== EXERCISE DESCRIPTION ==
Everything in the listing below from the line containing "svg map (noninteractive)." through the line containing "by Jan 2025." must be repeated exactly; the remaining lines are not wanted.

== DATA PROVIDED ==
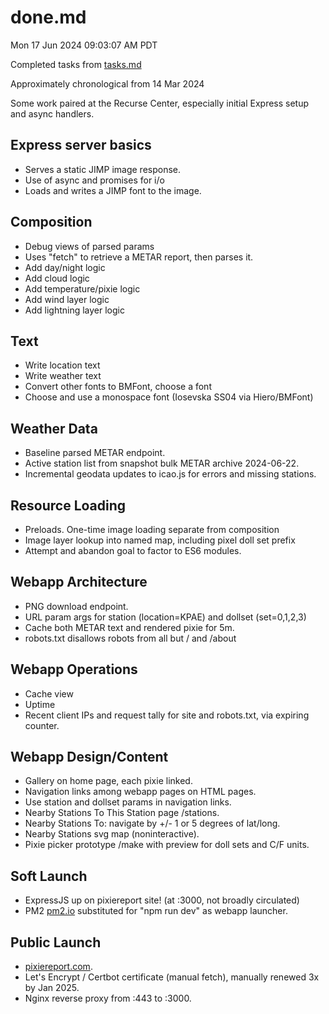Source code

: # done.md
Mon 17 Jun 2024 09:03:07 AM PDT

Completed tasks from [tasks.md](./tasks.md)

Approximately chronological from 14 Mar 2024

Some work paired at the Recurse Center, especially
initial Express setup and async handlers.

## Express server basics
* Serves a static JIMP image response.
* Use of async and promises for i/o
* Loads and writes a JIMP font to the image.

## Composition
* Debug views of parsed params
* Uses "fetch" to retrieve a METAR report, then parses it.
* Add day/night logic
* Add cloud logic
* Add temperature/pixie logic
* Add wind layer logic
* Add lightning layer logic

## Text
* Write location text
* Write weather text
* Convert other fonts to BMFont, choose a font
* Choose and use a monospace font (Iosevska SS04 via Hiero/BMFont) 

## Weather Data
* Baseline parsed METAR endpoint.
* Active station list from snapshot bulk METAR archive 2024-06-22.
* Incremental geodata updates to icao.js for errors and missing stations.

## Resource Loading
* Preloads. One-time image loading separate from composition
* Image layer lookup into named map, including pixel doll set prefix
* Attempt and abandon goal to factor to ES6 modules.

## Webapp Architecture
* PNG download endpoint.
* URL param args for station (location=KPAE) and dollset (set=0,1,2,3)
* Cache both METAR text and rendered pixie for 5m.
* robots.txt disallows robots from all but / and /about

## Webapp Operations
* Cache view
* Uptime
* Recent client IPs and request tally for site and robots.txt, via expiring counter.

## Webapp Design/Content
* Gallery on home page, each pixie linked.
* Navigation links among webapp pages on HTML pages.
* Use station and dollset params in navigation links.
* Nearby Stations To This Station page /stations.
* Nearby Stations To: navigate by +/- 1 or 5 degrees of lat/long.
* Nearby Stations svg map (noninteractive). 
* Pixie picker prototype /make with preview for doll sets and C/F units.

## Soft Launch
* ExpressJS up on pixiereport site! (at :3000, not broadly circulated)
* PM2 [pm2.io](https://pm2.io) substituted for "npm run dev" as webapp launcher.

## Public Launch
* [pixiereport.com](https://pixiereport.com).
* Let's Encrypt / Certbot certificate (manual fetch), manually renewed 3x by Jan 2025.
* Nginx reverse proxy from :443 to :3000.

== EXERCISE SOLUTION ==
* Nearby Stations svg map (noninteractive). 
* Pixie picker prototype /make with preview for doll sets and C/F units.

## Soft Launch
* ExpressJS up on pixiereport site! (at :3000, not broadly circulated)
* PM2 [pm2.io](https://pm2.io) substituted for "npm run dev" as webapp launcher.

## Public Launch
* [pixiereport.com](https://pixiereport.com).
* Let's Encrypt / Certbot certificate (manual fetch), manually renewed 3x by Jan 2025.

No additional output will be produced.